Photo: Ondrea Barbe/Trunk Archive
Recently a girl in my 9-year-old son’s class said to me, “I really like your nail polish!” It was hot pink with an accent nail covered in silver glitter, and would easily have been at home on Barbie’s tiny, perfect fingernails. But I am not Barbie, nor am I a third grader. I’m a 43-year-old mom of two with a mortgage. It was the first time I thought, “Am I not age appropriate?”
All evidence points to “yes.” In addition to my penchant for nail art—I commemorate every holiday on my digits—I’ve done some questionable things to my hair over the last five years. There was the time I shaved one side of my head. A few weeks later, 21-year-old Miley Cyrus did the same thing. (To my delight, 40-year-old supermodel Amber Valletta just shaved the sides of her head before walking Lanvin’s runway in Paris this week.)

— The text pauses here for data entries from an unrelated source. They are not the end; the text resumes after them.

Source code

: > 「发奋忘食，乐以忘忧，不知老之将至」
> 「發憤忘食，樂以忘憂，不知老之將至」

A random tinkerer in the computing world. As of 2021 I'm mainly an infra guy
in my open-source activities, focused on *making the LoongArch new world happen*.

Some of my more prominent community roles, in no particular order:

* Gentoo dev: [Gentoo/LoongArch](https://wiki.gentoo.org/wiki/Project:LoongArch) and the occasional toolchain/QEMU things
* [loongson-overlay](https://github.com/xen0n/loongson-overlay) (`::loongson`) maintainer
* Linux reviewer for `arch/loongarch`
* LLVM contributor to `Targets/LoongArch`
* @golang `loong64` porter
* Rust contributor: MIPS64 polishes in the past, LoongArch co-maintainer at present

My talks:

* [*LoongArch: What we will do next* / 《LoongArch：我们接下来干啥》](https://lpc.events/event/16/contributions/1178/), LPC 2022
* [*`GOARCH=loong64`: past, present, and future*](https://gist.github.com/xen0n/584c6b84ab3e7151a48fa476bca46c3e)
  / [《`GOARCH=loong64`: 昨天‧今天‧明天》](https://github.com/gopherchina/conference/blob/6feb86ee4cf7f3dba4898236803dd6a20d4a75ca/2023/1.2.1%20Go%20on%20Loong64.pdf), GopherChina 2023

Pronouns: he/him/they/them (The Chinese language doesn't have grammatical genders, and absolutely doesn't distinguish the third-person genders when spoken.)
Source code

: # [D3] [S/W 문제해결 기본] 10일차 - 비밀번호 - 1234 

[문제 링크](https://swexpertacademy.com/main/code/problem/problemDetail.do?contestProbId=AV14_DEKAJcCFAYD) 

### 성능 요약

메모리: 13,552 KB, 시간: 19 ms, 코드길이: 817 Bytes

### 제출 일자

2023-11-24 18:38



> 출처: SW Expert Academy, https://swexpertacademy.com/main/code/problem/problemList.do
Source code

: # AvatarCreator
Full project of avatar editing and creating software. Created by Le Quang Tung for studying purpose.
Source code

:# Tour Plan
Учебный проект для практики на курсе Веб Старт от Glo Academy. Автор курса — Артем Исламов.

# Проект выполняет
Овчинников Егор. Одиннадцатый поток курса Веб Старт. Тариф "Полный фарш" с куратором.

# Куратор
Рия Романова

Related: Love is in the Hair
Then there was the time I decided the best way to counteract what I considered to be a "mom" cut was to dye my hair pink four years ago. I’d wanted to do it since Gwen Stefani took the pink plunge a few years prior, (she’s 44), so one jar of Manic Panic (and a few minutes of REAL panic) later—I had unicorn hair. At the time, I was working as a nurse practitioner at an outpatient pediatric oncology clinic. My bosses were supportive of my cotton candy hair, because anything that brings a bit of lightness and fun into that environment is generally welcome. The second day I had pink hair, I attended an evening parent function at my sons’ school and everyone wanted to touch it. I ended up in a disproportionate amount of photos that night. My kids, for the record, did not think it was cool. After the pink faded, my younger son said, “Mom, you’re just leaving your hair blonde, right?” Sigh, yes. For now.
It’s probably easy to scream, “Mid-life crisis!” at me while reading this. Or I suppose you could accuse me of being tacky. But you’d be mistaken—it’s more like mid-life confidence, though. In my twenties, I was trying too hard to be taken seriously, to build a career, to date; I wasn’t interested in making a statement. Now I am, and beauty is my medium. (My wardrobe is sophisticated; no butt-baring bodysuits in my closet, no offense to Jennifer Lopez (45).) Not caring what people think is so liberating. If purple glitter eye shadow comes into my life hell yes, I’m going to try it out. Life’s too short not to.